In the present invention, the material of the endodontic instrument is not limited, and austenitic stainless steel, martensitic stainless steel, titanium alloy having a shape memory function, or the like can be used selectively. Further, it is preferable to manufacture the target endodontic instrument by processing the selected material by an optimum processing method.

The working portion is formed by continuous cutting or grinding from the distal end side to the shaft portion side. Therefore, the cross-sectional shape of the working portion continuously changes from the vicinity of the distal end portion to the vicinity of the shaft portion. Therefore, in the following description, the cross-sectional shape at each position is shown by sequentially setting positions of a predetermined length range from the vicinity of the distal end portion, but the cross-sectional shape at each position is only a part of the shape of the working portion under change taken out, and is not necessarily limited to the shape shown in the drawings.

Next, the structure of the endodontic instrument of the first embodiment will be described with reference to fig. 15 to 17. The endodontic instrument of the present embodiment is configured to be attached to a handpiece and driven to rotate. Therefore, the root canal treatment instrument is configured to include: a shaft portion A; a working part B continuous with the shaft part A; and a handle C for fixing the shaft A and holding the shaft A by a chuck of a mobile phone.

The shaft portion a and the working portion B are continuously formed from one piece of material.
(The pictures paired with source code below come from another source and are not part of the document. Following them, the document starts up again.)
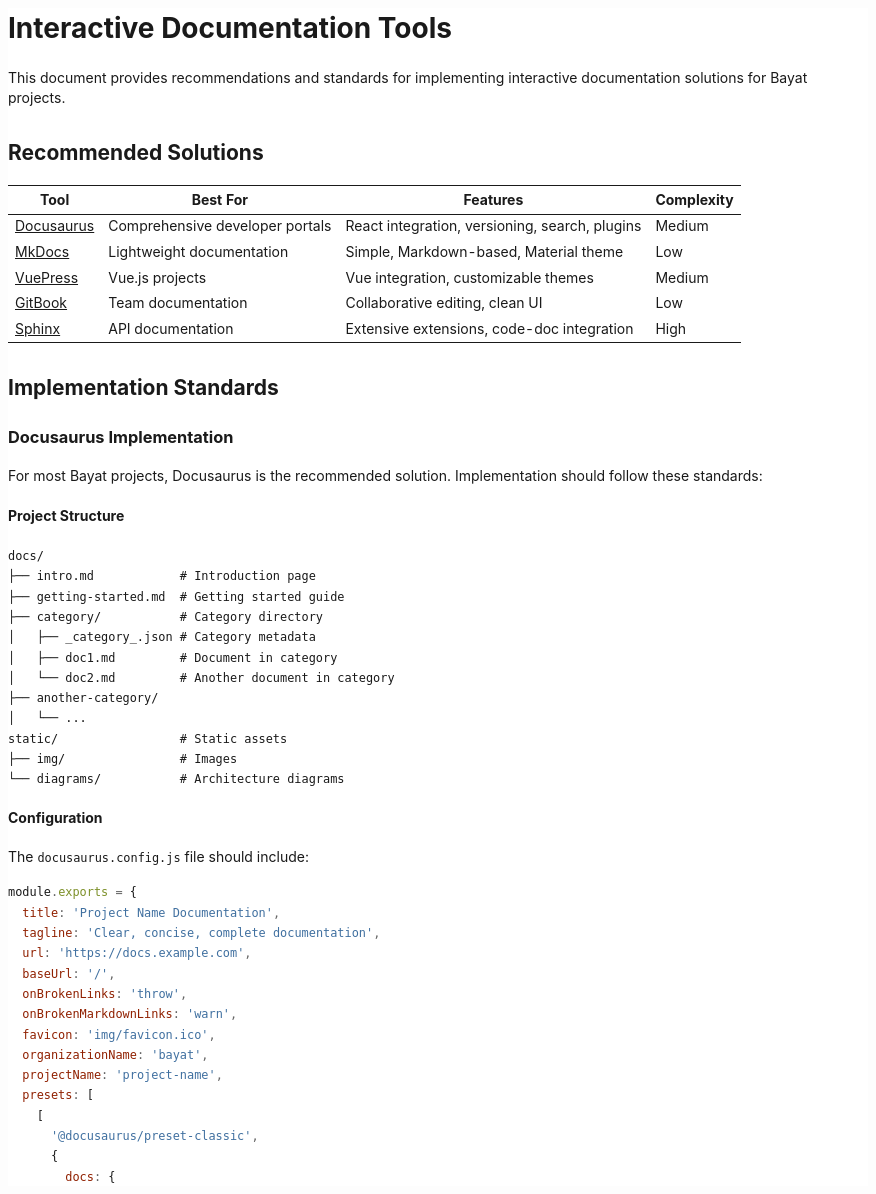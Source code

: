 

# Interactive Documentation Tools

This document provides recommendations and standards for implementing interactive documentation solutions for Bayat projects.

## Recommended Solutions

| Tool | Best For | Features | Complexity |
|------|----------|----------|------------|
| [Docusaurus](https://docusaurus.io/) | Comprehensive developer portals | React integration, versioning, search, plugins | Medium |
| [MkDocs](https://www.mkdocs.org/) | Lightweight documentation | Simple, Markdown-based, Material theme | Low |
| [VuePress](https://vuepress.vuejs.org/) | Vue.js projects | Vue integration, customizable themes | Medium |
| [GitBook](https://www.gitbook.com/) | Team documentation | Collaborative editing, clean UI | Low |
| [Sphinx](https://www.sphinx-doc.org/) | API documentation | Extensive extensions, code-doc integration | High |

## Implementation Standards

### Docusaurus Implementation

For most Bayat projects, Docusaurus is the recommended solution. Implementation should follow these standards:

#### Project Structure

```plaintext
docs/
├── intro.md            # Introduction page
├── getting-started.md  # Getting started guide
├── category/           # Category directory
│   ├── _category_.json # Category metadata
│   ├── doc1.md         # Document in category
│   └── doc2.md         # Another document in category
├── another-category/
│   └── ...
static/                 # Static assets
├── img/                # Images
└── diagrams/           # Architecture diagrams
```

#### Configuration

The `docusaurus.config.js` file should include:

```javascript
module.exports = {
  title: 'Project Name Documentation',
  tagline: 'Clear, concise, complete documentation',
  url: 'https://docs.example.com',
  baseUrl: '/',
  onBrokenLinks: 'throw',
  onBrokenMarkdownLinks: 'warn',
  favicon: 'img/favicon.ico',
  organizationName: 'bayat',
  projectName: 'project-name',
  presets: [
    [
      '@docusaurus/preset-classic',
      {
        docs: {
```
The shaft portion a is formed in a shaft shape, one side is continuously formed with the working portion B, and the other side is connected to and integrated with the shank portion C.

The working portion B is formed in a tapered shape that tapers from the shaft portion a side to the tip portion, and a plurality of positions are set from the tip end to the vicinity of the shaft portion, corresponding to the entire length of the working portion B. That is, in the working section B, a shaft portion vicinity Ba (cross section IIBa), a tip portion vicinity Bb (cross section IIBb), a predetermined position Bc (cross section IIBc) within a predetermined length range from the tip portion vicinity, and a predetermined position Bd (cross section IIBd) within a predetermined length range from the predetermined position Bc are set, respectively.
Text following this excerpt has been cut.